About Index
GLUE's Story

Co-founded by two young women from Pittsburgh and Detroit, and responding to a young peoples’ idea-vacuum across similarly challenged older industrial cities, GLUE (the Great Lakes Urban Exchange), is a network of young urban leaders devoted to healthy, sustainable and equitable urban futures for the Great Lakes mega-region, stretching from Buffalo in the East to St. Louis in the West, and including cities large and small.

GLUE is premised on the belief that, in order to catalyze the kind of transformation and reinvestment necessary to alter the trajectory of so-called “declining” cities, new methods of sharing ideas across localities, and the elevation and replication of the most effective public policies, are urgently required.

Continued progress around the region demands that new people and ideas are brought into policy conversations long dominated by “the usual suspects.” To that end, GLUE has spent the last three years building a multi-sector network of civically engaged younger people who are committed to making their post-industrial city work.  GLUE has visited cities in eight states to build its membership. It launched the I Will Stay if… campaign, using images to animate the reasons why people choose GLUE cities, or why they may have to leave.  GLUE has voiced the priorities of younger leaders at conferences sponsored by the Brookings Institution, Next American City, and the Northeast Midwest Institute, among others. GLUE was invited to provide testimony about strategies for economic development at a 2008 Congressional Field Hearing sponsored by Rep. Brian Higgins (D-Buffalo). It has been featured on National Public Radio, in the New York Times, and across regional media outlets.
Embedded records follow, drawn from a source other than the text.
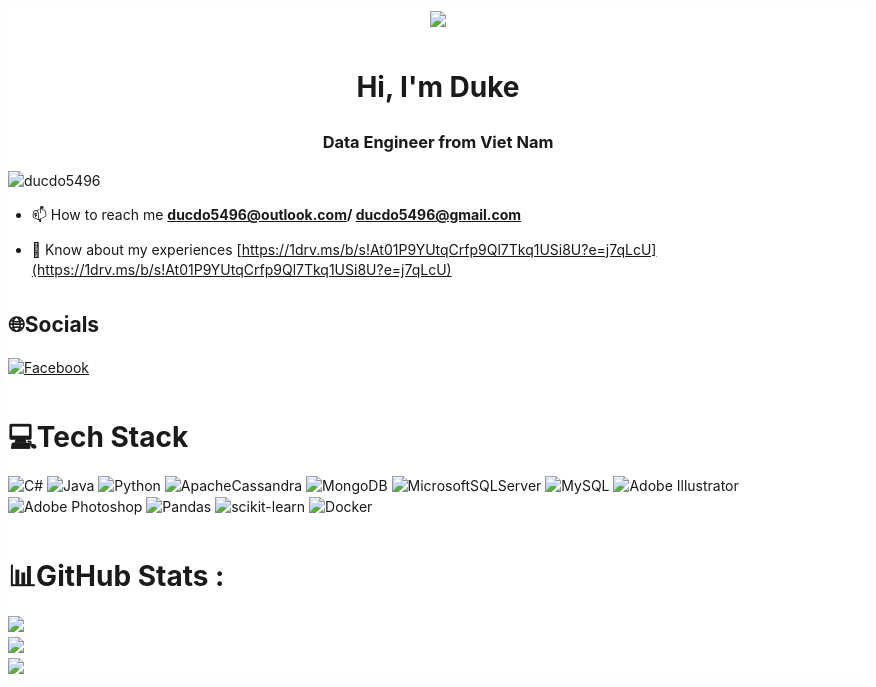 <div align="center">
<img src="https://rishavanand.github.io/static/images/greetings.gif" align="center" style="width: 100%" />
</div>  
<h1 align="center">Hi, I'm Duke</h1>
<h3 align="center">Data Engineer from Viet Nam</h3>

<p align="left"> <img src="https://komarev.com/ghpvc/?username=ducdo5496&label=Profile%20views&color=0e75b6&style=flat" alt="ducdo5496" /> </p>

- 📫 How to reach me **ducdo5496@outlook.com/ ducdo5496@gmail.com**

- 📄 Know about my experiences [https://1drv.ms/b/s!At01P9YUtqCrfp9Ql7Tkq1USi8U?e=j7qLcU](https://1drv.ms/b/s!At01P9YUtqCrfp9Ql7Tkq1USi8U?e=j7qLcU)


## 🌐Socials
[![Facebook](https://img.shields.io/badge/Facebook-%231877F2.svg?logo=Facebook&logoColor=white)](https://facebook.com/https://www.facebook.com/DeepFreenze/) 

# 💻Tech Stack
![C#](https://img.shields.io/badge/c%23-%23239120.svg?style=for-the-badge&logo=c-sharp&logoColor=white) ![Java](https://img.shields.io/badge/java-%23ED8B00.svg?style=for-the-badge&logo=java&logoColor=white) ![Python](https://img.shields.io/badge/python-3670A0?style=for-the-badge&logo=python&logoColor=ffdd54) ![ApacheCassandra](https://img.shields.io/badge/cassandra-%231287B1.svg?style=for-the-badge&logo=apache-cassandra&logoColor=white) ![MongoDB](https://img.shields.io/badge/MongoDB-%234ea94b.svg?style=for-the-badge&logo=mongodb&logoColor=white) ![MicrosoftSQLServer](https://img.shields.io/badge/Microsoft%20SQL%20Sever-CC2927?style=for-the-badge&logo=microsoft%20sql%20server&logoColor=white) ![MySQL](https://img.shields.io/badge/mysql-%2300f.svg?style=for-the-badge&logo=mysql&logoColor=white) ![Adobe Illustrator](https://img.shields.io/badge/adobeillustrator-%23FF9A00.svg?style=for-the-badge&logo=adobeillustrator&logoColor=white) ![Adobe Photoshop](https://img.shields.io/badge/adobephotoshop-%2331A8FF.svg?style=for-the-badge&logo=adobephotoshop&logoColor=white) ![Pandas](https://img.shields.io/badge/pandas-%23150458.svg?style=for-the-badge&logo=pandas&logoColor=white) ![scikit-learn](https://img.shields.io/badge/scikit--learn-%23F7931E.svg?style=for-the-badge&logo=scikit-learn&logoColor=white) ![Docker](https://img.shields.io/badge/docker-%230db7ed.svg?style=for-the-badge&logo=docker&logoColor=white)
# 📊GitHub Stats :
![](https://github-readme-stats.vercel.app/api?username=ducdo5496&theme=vue-dark&hide_border=false&include_all_commits=false&count_private=false)<br/>
![](https://github-readme-streak-stats.herokuapp.com/?user=ducdo5496&theme=vue-dark&hide_border=false)<br/>
![](https://github-readme-stats.vercel.app/api/top-langs/?username=ducdo5496&theme=vue-dark&hide_border=false&include_all_commits=false&count_private=false&layout=compact)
Whether online, at prior conferences, or at a variety of other GLUE-initiated virtual and in-person convenings over the years, GLUE members have repeatedly urged their cities to take advantage of the region’s unique opportunities—their location, infrastructure, and natural resources to name a few—in the interests of a shared and mutually beneficial future for their home city and its peers.   They have consistently revisited a vision of future prosperity that is emblematic of the very entrepreneurism that catapulted this constellation of cities to become a global economic superpower at the peak of the industrial revolution.